Multivariate Stochastic Volatility with Informative Missingness
Conference
Regional Statistics Conference 2026
Format: CPS Abstract - Malta 2026
Keywords: "bayesian, time_series
Session: CPS 02 Time Series
Wednesday 3 June 10 a.m. - 11 a.m. (Europe/Malta)
Abstract
Multivariate stochastic volatility (MSV) models, which treat the time-varying covariance matrix of a multivariate time series as a stochastic process, are essential for characterizing dynamic variability and co-dependencies. Existing methods for MSV modeling are largely constrained by the assumption that data are missing at random. However, modern technologies increasingly generate high-dimensional, self-reported time series data in which missingness is inherently informative, limiting the applicability of current approaches.
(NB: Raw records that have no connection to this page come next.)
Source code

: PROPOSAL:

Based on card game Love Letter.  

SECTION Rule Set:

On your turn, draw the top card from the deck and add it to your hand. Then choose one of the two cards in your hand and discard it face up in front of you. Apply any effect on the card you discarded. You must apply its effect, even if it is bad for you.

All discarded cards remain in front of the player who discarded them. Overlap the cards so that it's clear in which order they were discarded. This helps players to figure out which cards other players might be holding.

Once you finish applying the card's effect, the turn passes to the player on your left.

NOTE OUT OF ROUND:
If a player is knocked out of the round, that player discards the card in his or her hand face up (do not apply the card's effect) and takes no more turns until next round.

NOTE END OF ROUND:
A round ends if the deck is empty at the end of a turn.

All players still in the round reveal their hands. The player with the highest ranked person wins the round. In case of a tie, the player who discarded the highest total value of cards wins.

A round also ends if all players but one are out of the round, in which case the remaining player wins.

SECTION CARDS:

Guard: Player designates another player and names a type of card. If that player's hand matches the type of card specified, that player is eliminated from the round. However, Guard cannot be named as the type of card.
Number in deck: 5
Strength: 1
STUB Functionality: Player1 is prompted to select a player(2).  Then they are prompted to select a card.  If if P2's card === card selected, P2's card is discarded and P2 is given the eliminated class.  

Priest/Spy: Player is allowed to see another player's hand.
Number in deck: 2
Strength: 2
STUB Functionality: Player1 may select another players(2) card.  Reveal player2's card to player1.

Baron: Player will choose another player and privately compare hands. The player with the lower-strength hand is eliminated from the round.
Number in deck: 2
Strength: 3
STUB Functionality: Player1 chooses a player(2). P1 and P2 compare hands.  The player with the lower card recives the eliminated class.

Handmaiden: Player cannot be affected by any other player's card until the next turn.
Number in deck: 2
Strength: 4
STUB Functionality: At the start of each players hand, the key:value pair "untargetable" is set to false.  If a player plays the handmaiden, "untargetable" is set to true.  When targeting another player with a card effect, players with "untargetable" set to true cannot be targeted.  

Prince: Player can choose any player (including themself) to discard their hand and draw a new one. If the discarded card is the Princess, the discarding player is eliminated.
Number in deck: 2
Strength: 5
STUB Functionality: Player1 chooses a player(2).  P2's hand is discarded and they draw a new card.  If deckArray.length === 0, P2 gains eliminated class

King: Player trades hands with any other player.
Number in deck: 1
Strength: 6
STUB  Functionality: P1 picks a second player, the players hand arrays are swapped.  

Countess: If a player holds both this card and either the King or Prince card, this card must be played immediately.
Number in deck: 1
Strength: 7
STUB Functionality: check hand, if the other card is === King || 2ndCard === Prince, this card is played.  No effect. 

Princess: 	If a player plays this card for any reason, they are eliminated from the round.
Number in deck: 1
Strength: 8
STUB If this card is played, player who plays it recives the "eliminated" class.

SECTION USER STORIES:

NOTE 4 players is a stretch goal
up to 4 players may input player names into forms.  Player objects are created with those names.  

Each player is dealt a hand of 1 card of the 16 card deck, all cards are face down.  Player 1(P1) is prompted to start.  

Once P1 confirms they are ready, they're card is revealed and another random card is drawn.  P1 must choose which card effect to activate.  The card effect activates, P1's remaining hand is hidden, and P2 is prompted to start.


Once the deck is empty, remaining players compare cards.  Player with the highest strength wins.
This article develops a novel statistical framework for MSV models with data that are missing not at random. We propose a multivariate imputation method based on a generalized Tukey’s representation that leverages the joint Markovian structure of MSV models to mitigate unidentifiability in informative missingness settings. This imputation approach is integrated into a conditional particle filter with ancestral sampling, implemented within a particle Gibbs sampling scheme to account for imputation uncertainty. The proposed method’s performance is demonstrated through simulation studies and an application to multivariate mobile phone self-reported mood data from an individual monitored following a suicide attempt.